Sometimes a particular user action might have serious results, e.g. deleting data.

How do you decide when to step in and help the user be sure they know what they’re doing?

How much help is too much?

Example of too little trust

I’m using a work laptop running Win2k.

If I create a folder in CAPS, it ‘helps’ me by changing my folder name to initial capitals e.g. “NAFTA” to “Nafta”.
What could it do better?

  1. It could leave me the hell alone. I’m the one naming the folder. If I want a folder name in caps, it’s my choice and my responsibility.
  2. It could change it to initial capital – ONCE. But if I rename it back to “NAFTA”, it should respect my wishes. (Win2000 fails to do this. It thinks that, even if I actively rename a folder to a term in full caps, I’m probably mistaken!)
  3. It could use some intelligence and look the word up in a dictionary. If it doesn’t recognise the word, leave it alone. If it does recognise it, change it for me, but only once.

Too little trust 2

I used go on a networking website called Ecademy.

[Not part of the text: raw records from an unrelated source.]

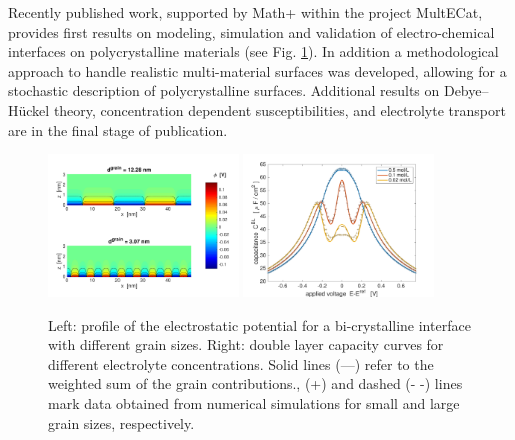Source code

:\documentclass[a4paper,10pt]{article}
\begin{document}
Recently published work\cite{JES}, supported by Math+ within the project MultECat, provides first results on modeling, simulation and validation of electro-chemical interfaces on polycrystalline materials (see Fig. \ref{fig:JES}). In addition a methodological approach to handle realistic multi-material surfaces was developed, allowing for a stochastic description of polycrystalline surfaces. Additional results on Debye--Hückel theory, concentration dependent susceptibilities, and electrolyte transport are in the final stage of publication. %

\begin{figure}
  \centering
  \includegraphics[width=0.45\textwidth]{phi_poly2d_gran.pdf}
  \includegraphics[width=0.45\textwidth]{c_2d_grain.pdf}
  \caption{Left: profile of the electrostatic potential for a bi-crystalline interface with different
    grain sizes.
    Right: double layer capacity curves for different electrolyte concentrations.
    Solid lines (—) refer to the weighted sum of the grain contributions.,
    (+) and dashed (- -) lines mark data obtained from numerical simulations for
    small and large grain sizes, respectively.
 \label{fig:JES}}
\end{figure}
\end{document}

When I posted a blog on this site, there was only a Preview button.
What you have to do is preview first, to check the layout, then you get (re)Preview and Submit options.
The blog is only posted when you submit.

I have lost messages on at least 3 occasions because of this over-cautious behaviour!
The problem would be lessened if the result page after clicking ‘Preview’ had a bright red banner saying “STOP, you haven’t submitted your message yet!!”.

What should they do?
Users have the ability to edit their blog messages, so why not trust them to check it themselves?

Example of enough trust

In this screenform, the user can delete records from a database by selecting one or more checkboxes, and clicking the button.

Trusting the user: Deleting records wtih 2 actions

In this case, because the user has to do two separate actions, there is no ‘Are you sure..?’ prompt.
That would be too much ‘help’.

It can sometimes be appropriate to present an ‘Are you sure..?’.
The decision comes down to a combination of: likelihood of triggering the action in error, and severity of the consequences.

The Percentage Game

If in doubt, play a percentage game:
Estimate the chance that a user triggering an action (e.g. delete) is doing it in error, and multiply that by the pain caused (the severity of the consequences, out of 100).

e.g. Taking the form above, there’s a probability of 1% that someone clicking the button doesn’t mean to delete the records.
Multiplied by a pain of 60/100, .01 x 60 = 0.6 likely pain.

Compare that with: the probability that the user isn’t making a mistake, multiplied by the pain of having to click the confirmation.
In this case, it might be 99% probability x 5/100 likely pain, gives .99 x 5 = 4.95 likely pain.

The prompt is therefore about 8x more inconvenient than having the chance to make a mistake.
That’s why, in that case, it’s better to trust the user.